Le chasseur de lapins

Kepler, Lars ; traduit du suédois par Lena Grumbach
Policier & Thriller
Actes Sud, 2018, 566 pages, (Collection Actes Noirs), 23.80 €

🙂 🙂 Pauvres lapins

D’abord, les autorités ont cru à un acte terroriste. Il faut bien reconnaître qu’assassiner le Ministre des Affaires étrangères suédois de cette façon quasi-rituelle et en tous cas sauvage, ça ne laisse penser ni à un crime passionnel, ni à un cambriolage qui aurait mal tourné. Le ministre profitait effectivement de l’absence de sa femme pour occuper sadiquement sa soirée avec un jeune demoiselle, certes professionnelle, mais qui ne s’attendait pas à de tels extrêmes de la part de son client.

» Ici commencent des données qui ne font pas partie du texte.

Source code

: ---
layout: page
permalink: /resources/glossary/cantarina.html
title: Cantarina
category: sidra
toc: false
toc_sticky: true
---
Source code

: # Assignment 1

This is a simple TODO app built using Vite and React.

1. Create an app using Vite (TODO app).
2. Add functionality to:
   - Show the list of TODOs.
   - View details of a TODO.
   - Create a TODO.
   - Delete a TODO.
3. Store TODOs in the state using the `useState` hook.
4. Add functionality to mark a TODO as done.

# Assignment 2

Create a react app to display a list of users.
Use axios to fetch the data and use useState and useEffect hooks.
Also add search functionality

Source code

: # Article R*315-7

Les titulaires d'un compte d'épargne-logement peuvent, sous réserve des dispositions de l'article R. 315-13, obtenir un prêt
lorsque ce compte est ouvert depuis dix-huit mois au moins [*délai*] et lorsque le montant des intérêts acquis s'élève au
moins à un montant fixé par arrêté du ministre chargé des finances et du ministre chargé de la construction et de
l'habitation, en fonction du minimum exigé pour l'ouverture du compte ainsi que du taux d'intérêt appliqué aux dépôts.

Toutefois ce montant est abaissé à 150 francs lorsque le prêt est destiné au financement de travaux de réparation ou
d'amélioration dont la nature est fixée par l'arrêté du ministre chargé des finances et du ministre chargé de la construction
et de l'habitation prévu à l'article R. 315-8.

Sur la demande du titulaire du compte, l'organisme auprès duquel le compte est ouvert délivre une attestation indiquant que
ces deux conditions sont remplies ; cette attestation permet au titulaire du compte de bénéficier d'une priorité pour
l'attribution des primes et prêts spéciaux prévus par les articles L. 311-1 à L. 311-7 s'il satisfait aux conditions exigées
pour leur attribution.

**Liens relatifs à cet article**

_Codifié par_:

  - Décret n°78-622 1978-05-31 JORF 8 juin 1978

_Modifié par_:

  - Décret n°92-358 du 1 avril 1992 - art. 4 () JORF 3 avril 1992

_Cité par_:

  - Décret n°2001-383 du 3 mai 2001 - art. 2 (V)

Fait bizarre, la jeune femme avait été laissée en vie par le tueur. L’enquête est confiée à la Sureté de l’état qui, croyant à la piste terroriste, fait appel à un ancien policier, Joona Linna, incarcéré au moment des faits et qui pourrait donc entrer facilement en contact avec un autre prisonnier soupçonné d’être la tête pensante de l’assassinat. Une course contre la montre s’engage, le tueur ayant laissé entendre à la prostituée que d’autres victimes allaient tomber sous ses coups prochainement.

 

D’une efficacité redoutable, Kepler nous entraîne dès les premières lignes au cœur de son intrigue comme le ferait une lame de fond d’un radeau de fortune. Impossible de résister à l’épaisseur du mystère qu’il met en place ou d’imaginer vers quel dénouement il nous entraîne avant la bonne moitié du roman. Les éléments permettant une véritable résolution ne se dévoilent effectivement qu’avec parcimonie alors que les fausses pistes convergent presque trop joliment vers un drame inévitable. Il faudra toute l’attention des deux principaux policiers en charge de l’enquête -le fameux Joona et son indestructible collègue Saga Bauer- pour démêler le vrai du faux. Au-delà de ces qualités indéniables, l’ensemble du roman souffre néanmoins d’un style d’un sécheresse absolue, un genre de non-style aisément reconnaissable et d’une fâcheuse tendance de l’auteur à l’étirement en longueur. Au-delà du cap de la moitié des 566 pages que comptent l’intrigue, bien peu de pièces manquent à l’esprit du lecteur attentif, ce qui donne un côté artificiel aux derniers rebondissements. Quant aux personnages, c’est bizarrement aux seconds rôles ou aux méchants de service que Kepler arrive à donner le plus d’épaisseur ; les flics, trop lisses malgré ses efforts pour les doter d’une vie privée inhabituelle, ne marquant finalement que très peu la mémoire. Efficace et divertissant donc.